Of the records that follow, copy only the lines from the line containing "note that, if" to the line containing "In particular, each", both included, exactly as written.
═════ The records ═════
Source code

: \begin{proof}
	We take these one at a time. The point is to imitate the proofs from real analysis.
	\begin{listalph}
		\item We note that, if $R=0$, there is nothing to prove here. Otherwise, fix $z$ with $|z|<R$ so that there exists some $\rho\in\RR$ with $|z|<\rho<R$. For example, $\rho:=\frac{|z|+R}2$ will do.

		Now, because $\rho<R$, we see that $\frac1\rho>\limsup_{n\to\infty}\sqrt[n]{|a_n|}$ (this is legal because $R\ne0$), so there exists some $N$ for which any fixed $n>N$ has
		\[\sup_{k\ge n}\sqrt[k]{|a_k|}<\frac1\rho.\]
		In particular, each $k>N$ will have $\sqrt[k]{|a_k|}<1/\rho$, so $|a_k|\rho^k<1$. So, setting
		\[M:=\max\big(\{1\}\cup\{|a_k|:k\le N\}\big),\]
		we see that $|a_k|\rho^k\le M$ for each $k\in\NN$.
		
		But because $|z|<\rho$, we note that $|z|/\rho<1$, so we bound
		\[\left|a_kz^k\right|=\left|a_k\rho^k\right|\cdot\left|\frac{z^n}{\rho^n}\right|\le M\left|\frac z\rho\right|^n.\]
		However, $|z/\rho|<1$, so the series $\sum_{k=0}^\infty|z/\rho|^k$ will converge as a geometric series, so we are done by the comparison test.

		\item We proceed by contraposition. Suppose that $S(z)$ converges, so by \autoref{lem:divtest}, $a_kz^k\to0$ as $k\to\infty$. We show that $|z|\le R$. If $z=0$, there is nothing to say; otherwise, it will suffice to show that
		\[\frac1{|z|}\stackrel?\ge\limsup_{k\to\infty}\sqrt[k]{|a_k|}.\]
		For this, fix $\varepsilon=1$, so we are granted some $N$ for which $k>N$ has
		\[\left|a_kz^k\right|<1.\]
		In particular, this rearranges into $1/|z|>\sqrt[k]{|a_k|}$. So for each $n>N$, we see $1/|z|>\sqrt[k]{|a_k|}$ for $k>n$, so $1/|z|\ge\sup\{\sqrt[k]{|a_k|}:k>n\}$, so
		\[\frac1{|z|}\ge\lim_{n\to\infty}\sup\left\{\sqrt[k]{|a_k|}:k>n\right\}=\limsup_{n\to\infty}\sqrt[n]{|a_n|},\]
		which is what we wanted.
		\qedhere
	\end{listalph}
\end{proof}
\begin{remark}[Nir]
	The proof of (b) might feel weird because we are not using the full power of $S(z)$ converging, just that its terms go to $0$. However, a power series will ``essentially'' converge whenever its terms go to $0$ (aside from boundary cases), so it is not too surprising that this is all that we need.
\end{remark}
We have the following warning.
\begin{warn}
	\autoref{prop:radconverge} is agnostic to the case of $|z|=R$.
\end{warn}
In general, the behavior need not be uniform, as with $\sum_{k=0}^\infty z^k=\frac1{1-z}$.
═════
═════ The records ═════
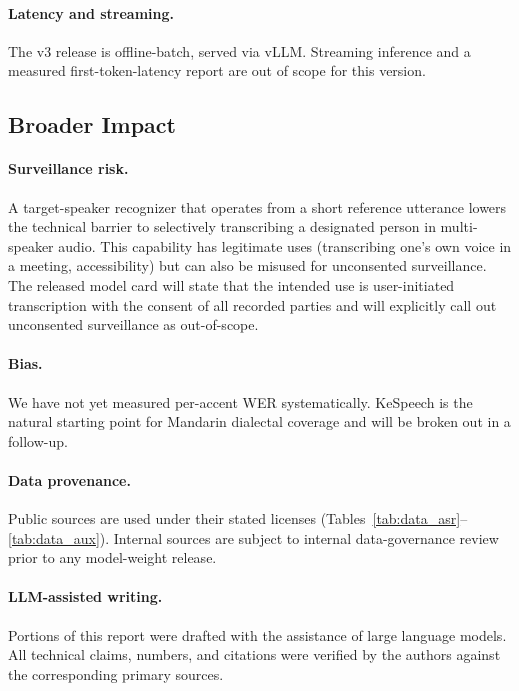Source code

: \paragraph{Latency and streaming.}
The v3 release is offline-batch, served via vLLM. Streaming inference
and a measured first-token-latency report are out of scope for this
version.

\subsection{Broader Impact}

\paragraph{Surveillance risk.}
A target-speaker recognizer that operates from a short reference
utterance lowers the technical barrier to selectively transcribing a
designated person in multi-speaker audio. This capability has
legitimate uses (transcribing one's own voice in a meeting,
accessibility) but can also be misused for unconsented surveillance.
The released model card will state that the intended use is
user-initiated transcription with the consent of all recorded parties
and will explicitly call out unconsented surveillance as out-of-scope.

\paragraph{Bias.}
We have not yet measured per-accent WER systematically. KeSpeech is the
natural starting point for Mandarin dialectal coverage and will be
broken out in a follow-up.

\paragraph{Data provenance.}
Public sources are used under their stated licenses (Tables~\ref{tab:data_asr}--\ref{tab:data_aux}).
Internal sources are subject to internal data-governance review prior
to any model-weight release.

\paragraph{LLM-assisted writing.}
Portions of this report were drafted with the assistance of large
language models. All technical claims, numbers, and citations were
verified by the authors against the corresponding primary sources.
═════
*Reply*:
		\item We note that, if $R=0$, there is nothing to prove here. Otherwise, fix $z$ with $|z|<R$ so that there exists some $\rho\in\RR$ with $|z|<\rho<R$. For example, $\rho:=\frac{|z|+R}2$ will do.

		Now, because $\rho<R$, we see that $\frac1\rho>\limsup_{n\to\infty}\sqrt[n]{|a_n|}$ (this is legal because $R\ne0$), so there exists some $N$ for which any fixed $n>N$ has
		\[\sup_{k\ge n}\sqrt[k]{|a_k|}<\frac1\rho.\]
		In particular, each $k>N$ will have $\sqrt[k]{|a_k|}<1/\rho$, so $|a_k|\rho^k<1$. So, setting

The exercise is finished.